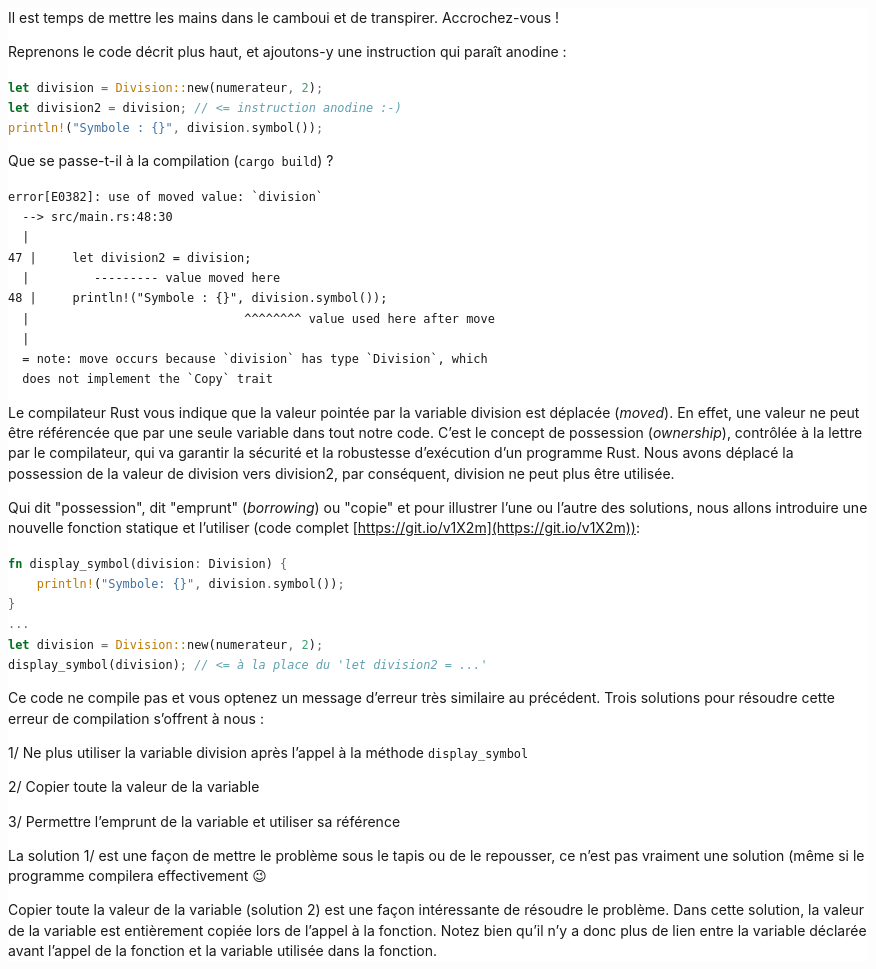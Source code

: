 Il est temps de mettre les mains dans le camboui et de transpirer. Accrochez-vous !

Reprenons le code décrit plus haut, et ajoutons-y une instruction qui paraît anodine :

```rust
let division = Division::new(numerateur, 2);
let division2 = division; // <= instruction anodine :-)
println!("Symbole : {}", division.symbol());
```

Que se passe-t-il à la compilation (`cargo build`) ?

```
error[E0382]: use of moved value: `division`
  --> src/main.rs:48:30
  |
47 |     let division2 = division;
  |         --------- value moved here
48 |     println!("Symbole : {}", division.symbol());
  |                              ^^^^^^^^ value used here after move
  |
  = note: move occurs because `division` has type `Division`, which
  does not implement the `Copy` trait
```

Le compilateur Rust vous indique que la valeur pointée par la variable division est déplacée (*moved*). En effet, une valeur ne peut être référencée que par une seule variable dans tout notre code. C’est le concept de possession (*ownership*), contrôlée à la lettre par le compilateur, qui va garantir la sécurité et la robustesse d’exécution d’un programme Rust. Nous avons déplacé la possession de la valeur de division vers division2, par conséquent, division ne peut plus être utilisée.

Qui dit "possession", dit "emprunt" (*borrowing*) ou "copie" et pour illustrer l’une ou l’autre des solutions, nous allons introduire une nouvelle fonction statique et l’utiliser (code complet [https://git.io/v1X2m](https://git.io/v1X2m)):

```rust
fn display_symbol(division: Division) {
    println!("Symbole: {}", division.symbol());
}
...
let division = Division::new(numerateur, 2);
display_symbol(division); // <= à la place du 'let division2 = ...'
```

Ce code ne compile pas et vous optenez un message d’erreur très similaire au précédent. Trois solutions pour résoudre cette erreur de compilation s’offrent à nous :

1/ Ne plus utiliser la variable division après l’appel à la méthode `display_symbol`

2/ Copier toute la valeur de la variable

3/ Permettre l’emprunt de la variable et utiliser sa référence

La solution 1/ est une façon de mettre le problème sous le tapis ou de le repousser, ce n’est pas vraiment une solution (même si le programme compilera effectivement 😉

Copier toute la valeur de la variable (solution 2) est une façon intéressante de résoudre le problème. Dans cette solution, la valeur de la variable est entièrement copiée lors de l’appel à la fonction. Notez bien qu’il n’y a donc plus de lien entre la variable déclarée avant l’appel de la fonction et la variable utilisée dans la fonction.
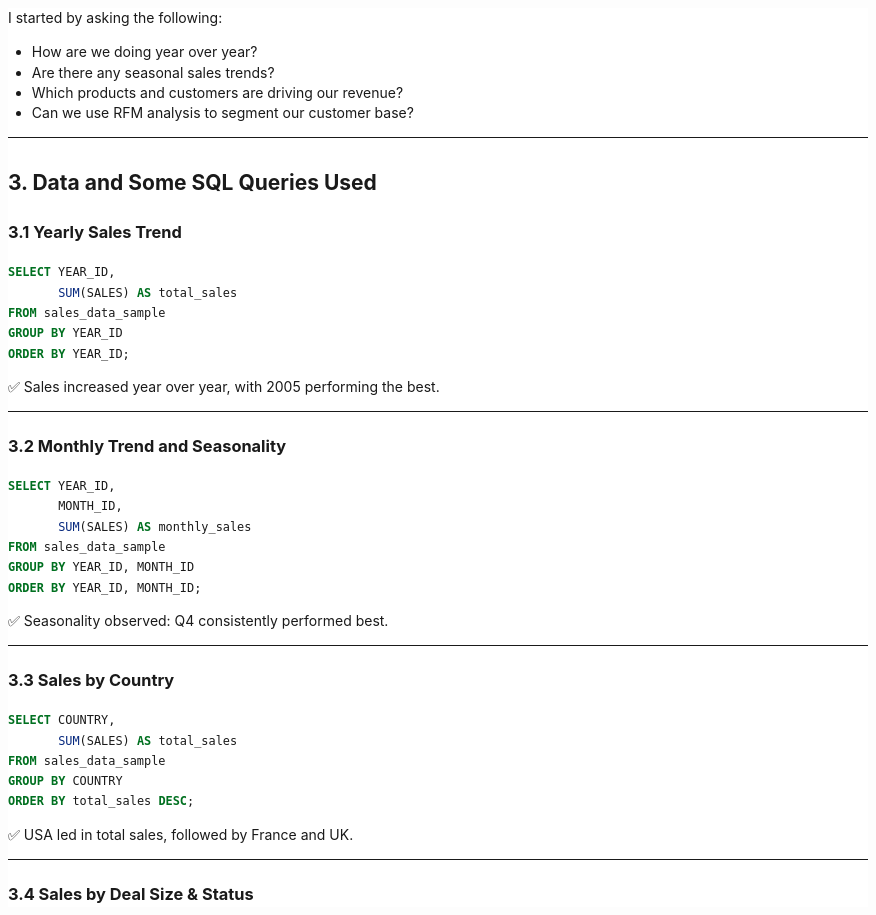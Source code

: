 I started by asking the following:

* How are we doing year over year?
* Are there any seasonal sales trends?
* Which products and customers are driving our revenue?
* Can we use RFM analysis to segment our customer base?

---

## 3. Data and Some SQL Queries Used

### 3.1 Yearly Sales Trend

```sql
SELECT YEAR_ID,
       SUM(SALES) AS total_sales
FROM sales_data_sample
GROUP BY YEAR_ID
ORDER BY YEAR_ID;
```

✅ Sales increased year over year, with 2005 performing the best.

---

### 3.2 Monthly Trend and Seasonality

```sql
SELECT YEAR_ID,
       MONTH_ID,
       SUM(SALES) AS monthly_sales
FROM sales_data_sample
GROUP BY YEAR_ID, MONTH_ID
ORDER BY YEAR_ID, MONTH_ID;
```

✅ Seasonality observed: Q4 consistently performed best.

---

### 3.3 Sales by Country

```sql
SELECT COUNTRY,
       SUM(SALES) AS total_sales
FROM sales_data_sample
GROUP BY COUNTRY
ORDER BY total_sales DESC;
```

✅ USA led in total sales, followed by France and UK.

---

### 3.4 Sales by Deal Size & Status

-- TASK REQUIREMENTS --
Report every line in the data above in which the word "best" appears.

-- RESPONSE TO THIS TASK --
✅ Sales increased year over year, with 2005 performing the best.
✅ Seasonality observed: Q4 consistently performed best.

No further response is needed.